The Washington Post
21 Arrested In Raids Aimed at PCP Ring
D.C. Chief Alleges Major ‘Drug Pipeline’
Authorities said yesterday that they had broken up a drug-trafficking network that was supplying significant quantities of PCP to neighborhoods in the District.
The investigation, launched by the D.C. police two years ago after a routine traffic stop in Northwest Washington, culminated in raids this week in the District, Maryland and Virginia and in the arrest of 21 people on charges of conspiring to distribute PCP and heroin.
“This started as an investigation of small-time drug dealing that led up to a major, major drug pipeline across the country into Washington, D.C.,” Police Chief Cathy L. Lanier said yesterday at a news conference.
Initiated by the 4th Police District vice unit, the investigation eventually included the FBI, the Drug Enforcement Administration and other agencies. Wiretaps were used on some of the targets of the probe, including one of the lead defendants, Lonnell Glover. A cellphone of Glover’s was tapped, and a vehicle of his was bugged.
In the raids this week, law enforcement officers seized more than $300,000 in cash, 17 firearms, half a kilogram of heroin and several gallons of phencyclidine, or PCP.
Known for the violent, unpredictable behavior it can induce, PCP is used in a number of ways. One of the most common involves dipping a cigarette in PCP to create what is known on the street as a “dipper.”
U.S. Attorney Jeffrey A. Taylor, who was a narcotics prosecutor early in his career at the Justice Department, said the case was crucial to halting a resurgence in PCP use in the District.
“It is a drug that has haunted the District of Columbia in the past,” Taylor said. “In the late ’80s, more than 40 percent of people arrested in the District tested positive for PCP. The message today is that we will not let that drug back into the city.”
Special Agent Jennifer Smith-Love, head of the criminal division in the FBI’s Washington field office, said PCP is of particular concern to law enforcement officials. “It is considered one of the more dangerous drugs of abuse because it acts as a hallucinogen, a stimulant, a depressant and an anesthetic all at the same time,” she said.
Investigators familiar with the District drug trade said a street-level dealer can buy an ounce of PCP for several hundred dollars and then sell as many as 70 dippers for $10 to $25 each.
The seizure of more than five gallons of PCP, with an estimated street value approaching $1 million, was a substantial blow to the area supply, officials and investigators said.

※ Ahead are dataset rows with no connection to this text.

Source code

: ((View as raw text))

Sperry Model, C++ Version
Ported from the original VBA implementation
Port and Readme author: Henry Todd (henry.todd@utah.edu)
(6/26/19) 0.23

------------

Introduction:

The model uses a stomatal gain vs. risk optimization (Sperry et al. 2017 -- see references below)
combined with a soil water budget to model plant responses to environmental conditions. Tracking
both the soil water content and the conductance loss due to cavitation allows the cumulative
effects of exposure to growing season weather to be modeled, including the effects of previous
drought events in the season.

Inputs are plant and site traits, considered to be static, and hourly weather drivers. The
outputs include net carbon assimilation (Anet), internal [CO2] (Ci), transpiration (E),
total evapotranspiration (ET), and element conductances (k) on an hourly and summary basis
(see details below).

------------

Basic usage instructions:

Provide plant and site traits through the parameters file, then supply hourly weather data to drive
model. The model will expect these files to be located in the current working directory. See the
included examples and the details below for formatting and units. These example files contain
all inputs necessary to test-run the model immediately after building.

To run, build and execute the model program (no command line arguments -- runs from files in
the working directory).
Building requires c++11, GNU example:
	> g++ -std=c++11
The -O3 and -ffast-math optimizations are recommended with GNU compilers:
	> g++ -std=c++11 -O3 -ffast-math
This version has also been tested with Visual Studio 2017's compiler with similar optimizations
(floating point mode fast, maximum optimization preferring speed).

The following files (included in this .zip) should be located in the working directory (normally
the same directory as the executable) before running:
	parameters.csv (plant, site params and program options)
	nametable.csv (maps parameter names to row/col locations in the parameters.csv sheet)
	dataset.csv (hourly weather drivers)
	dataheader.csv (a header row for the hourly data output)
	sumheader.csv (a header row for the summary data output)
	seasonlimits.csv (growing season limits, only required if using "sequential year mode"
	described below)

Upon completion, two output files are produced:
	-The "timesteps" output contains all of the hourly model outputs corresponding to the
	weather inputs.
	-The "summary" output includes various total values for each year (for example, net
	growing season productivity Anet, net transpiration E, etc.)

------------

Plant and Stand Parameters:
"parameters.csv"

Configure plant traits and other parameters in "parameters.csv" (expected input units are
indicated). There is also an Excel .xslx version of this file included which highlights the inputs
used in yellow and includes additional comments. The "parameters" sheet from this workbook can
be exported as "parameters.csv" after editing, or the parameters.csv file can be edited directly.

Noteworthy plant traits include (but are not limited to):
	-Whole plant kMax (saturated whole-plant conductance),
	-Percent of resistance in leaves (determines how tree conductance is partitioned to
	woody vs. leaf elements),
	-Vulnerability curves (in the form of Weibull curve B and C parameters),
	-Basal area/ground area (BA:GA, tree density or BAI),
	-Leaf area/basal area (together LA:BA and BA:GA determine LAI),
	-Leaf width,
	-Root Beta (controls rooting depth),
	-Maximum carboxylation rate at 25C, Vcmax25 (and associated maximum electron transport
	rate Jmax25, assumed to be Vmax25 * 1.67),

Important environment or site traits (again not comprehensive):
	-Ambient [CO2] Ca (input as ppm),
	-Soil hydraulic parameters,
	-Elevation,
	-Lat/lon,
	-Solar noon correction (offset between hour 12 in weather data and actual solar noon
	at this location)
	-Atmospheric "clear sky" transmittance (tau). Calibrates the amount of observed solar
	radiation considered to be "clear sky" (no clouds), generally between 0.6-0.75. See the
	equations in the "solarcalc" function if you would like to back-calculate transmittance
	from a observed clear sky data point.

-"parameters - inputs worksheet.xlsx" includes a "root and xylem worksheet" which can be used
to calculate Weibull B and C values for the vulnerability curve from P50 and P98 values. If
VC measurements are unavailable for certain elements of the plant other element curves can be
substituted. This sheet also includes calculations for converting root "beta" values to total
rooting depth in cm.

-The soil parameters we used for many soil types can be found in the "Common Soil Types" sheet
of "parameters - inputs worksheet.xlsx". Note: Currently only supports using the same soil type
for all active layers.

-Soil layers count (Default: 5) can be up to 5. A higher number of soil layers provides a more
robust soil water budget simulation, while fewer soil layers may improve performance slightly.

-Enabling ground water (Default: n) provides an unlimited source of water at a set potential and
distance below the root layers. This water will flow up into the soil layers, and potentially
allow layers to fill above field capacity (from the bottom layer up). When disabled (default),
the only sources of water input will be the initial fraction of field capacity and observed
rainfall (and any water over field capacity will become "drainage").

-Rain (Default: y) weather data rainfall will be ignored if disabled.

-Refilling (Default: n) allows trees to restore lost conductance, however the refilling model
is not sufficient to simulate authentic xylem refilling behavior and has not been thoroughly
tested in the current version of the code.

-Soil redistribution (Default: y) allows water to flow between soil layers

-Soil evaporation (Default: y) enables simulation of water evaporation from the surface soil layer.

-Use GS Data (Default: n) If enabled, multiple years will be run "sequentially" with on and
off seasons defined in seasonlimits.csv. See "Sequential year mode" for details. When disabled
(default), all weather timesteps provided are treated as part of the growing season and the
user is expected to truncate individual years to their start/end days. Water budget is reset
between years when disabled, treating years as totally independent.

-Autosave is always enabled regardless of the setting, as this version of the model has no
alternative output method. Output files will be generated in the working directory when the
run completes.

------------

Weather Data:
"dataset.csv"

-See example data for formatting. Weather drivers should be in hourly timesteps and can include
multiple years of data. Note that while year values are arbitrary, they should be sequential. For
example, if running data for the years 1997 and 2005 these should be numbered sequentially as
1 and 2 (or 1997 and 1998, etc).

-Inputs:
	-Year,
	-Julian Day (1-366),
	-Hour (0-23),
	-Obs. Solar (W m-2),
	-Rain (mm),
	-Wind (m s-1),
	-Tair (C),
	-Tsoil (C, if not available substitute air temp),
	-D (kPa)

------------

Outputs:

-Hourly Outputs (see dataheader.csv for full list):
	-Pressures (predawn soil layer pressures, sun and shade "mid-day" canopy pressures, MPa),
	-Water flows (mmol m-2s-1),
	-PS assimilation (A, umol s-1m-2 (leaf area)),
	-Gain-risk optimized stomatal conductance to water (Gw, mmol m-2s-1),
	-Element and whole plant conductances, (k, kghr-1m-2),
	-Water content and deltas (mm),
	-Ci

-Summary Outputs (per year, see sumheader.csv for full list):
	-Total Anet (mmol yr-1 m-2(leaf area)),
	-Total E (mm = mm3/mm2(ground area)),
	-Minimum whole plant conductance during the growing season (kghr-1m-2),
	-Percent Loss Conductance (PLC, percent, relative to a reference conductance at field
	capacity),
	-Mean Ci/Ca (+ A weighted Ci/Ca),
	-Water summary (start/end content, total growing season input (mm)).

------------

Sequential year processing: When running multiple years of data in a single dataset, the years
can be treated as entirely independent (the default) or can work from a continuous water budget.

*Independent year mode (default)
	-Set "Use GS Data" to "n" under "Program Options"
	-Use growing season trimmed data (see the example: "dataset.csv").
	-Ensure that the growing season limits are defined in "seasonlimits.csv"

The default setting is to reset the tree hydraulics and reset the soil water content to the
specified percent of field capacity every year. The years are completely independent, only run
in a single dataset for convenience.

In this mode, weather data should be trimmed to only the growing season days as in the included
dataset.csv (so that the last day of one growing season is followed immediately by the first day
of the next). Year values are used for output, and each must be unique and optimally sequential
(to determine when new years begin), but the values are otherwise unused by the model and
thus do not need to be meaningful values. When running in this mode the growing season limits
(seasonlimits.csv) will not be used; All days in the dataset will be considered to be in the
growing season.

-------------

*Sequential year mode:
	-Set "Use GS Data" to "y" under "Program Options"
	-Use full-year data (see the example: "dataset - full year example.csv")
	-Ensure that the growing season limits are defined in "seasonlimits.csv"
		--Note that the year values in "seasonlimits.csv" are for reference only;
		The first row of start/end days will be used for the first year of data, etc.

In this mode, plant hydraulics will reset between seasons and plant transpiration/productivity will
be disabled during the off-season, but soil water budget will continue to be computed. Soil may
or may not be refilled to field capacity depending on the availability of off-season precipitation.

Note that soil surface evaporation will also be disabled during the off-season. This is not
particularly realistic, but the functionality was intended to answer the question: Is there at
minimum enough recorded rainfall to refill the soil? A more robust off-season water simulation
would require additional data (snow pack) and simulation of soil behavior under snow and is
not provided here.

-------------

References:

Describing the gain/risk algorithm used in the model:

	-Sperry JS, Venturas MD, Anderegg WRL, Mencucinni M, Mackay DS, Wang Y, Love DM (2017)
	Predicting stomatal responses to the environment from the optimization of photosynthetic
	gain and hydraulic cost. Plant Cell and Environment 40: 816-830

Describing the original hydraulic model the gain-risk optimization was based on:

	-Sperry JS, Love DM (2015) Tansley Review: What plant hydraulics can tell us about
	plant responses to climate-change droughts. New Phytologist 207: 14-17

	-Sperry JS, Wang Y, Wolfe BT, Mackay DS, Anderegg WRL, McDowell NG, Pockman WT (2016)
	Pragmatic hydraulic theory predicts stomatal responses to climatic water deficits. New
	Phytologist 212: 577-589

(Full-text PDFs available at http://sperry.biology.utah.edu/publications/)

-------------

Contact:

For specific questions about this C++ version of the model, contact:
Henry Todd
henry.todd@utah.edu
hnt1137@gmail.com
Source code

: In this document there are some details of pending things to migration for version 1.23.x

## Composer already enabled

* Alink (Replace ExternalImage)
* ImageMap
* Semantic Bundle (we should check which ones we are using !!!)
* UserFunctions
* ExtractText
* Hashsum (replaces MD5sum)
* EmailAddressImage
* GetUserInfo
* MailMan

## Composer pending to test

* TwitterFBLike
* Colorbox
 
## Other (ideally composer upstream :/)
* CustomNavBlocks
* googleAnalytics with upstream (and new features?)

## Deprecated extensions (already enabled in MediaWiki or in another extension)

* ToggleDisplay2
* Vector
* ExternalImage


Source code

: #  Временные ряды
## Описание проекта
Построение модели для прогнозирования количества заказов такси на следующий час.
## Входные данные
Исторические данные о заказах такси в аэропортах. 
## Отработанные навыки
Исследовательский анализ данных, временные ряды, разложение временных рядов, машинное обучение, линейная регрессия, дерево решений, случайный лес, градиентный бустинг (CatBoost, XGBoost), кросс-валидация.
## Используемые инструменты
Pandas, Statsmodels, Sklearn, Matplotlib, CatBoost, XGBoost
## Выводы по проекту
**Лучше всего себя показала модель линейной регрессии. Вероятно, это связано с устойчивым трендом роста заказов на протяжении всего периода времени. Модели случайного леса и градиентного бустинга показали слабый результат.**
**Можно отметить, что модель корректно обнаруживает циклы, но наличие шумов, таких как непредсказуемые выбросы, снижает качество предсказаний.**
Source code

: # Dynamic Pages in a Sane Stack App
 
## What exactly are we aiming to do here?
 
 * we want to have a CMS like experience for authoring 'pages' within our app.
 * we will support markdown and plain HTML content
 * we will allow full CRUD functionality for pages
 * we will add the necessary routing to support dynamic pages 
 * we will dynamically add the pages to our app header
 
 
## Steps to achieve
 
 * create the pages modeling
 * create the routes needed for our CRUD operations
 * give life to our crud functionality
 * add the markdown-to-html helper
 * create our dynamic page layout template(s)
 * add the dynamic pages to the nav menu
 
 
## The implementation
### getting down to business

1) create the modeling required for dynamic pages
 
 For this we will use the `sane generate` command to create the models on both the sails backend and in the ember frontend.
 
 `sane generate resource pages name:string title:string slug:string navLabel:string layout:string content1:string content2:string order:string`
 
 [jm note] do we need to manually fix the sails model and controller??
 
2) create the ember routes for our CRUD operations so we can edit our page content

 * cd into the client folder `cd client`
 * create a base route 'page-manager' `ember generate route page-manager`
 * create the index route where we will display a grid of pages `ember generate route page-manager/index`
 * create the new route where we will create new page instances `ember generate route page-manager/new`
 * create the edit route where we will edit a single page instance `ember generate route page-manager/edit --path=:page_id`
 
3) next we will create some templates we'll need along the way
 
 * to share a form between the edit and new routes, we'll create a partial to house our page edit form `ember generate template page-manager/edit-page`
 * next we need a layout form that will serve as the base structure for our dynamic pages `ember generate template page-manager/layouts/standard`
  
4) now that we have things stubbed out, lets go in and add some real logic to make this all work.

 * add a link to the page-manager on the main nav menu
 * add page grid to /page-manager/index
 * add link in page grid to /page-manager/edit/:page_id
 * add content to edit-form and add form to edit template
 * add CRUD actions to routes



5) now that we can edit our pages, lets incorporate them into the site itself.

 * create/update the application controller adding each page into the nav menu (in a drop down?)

Twenty-six people were charged in the two indictments announced yesterday. Taylor said the investigation had targeted the middle and upper levels of the distribution network.
Maximum sentences faced by various defendants, if convicted, range from 10 years to life.
A 76-page affidavit filed by the FBI describes the workings of a drug distribution operation allegedly controlled by Glover, 45, of Temple Hills, and Anthony Suggs, 39, of Upper Marlboro.
In many conversations recounted in the affidavit, the targets speak in what a federal agent says is code. But when Glover is in his vehicle, he talks openly about his plans to go to Florida to arrange a purchase of 20 to 30 kilograms of cocaine, according to the affidavit.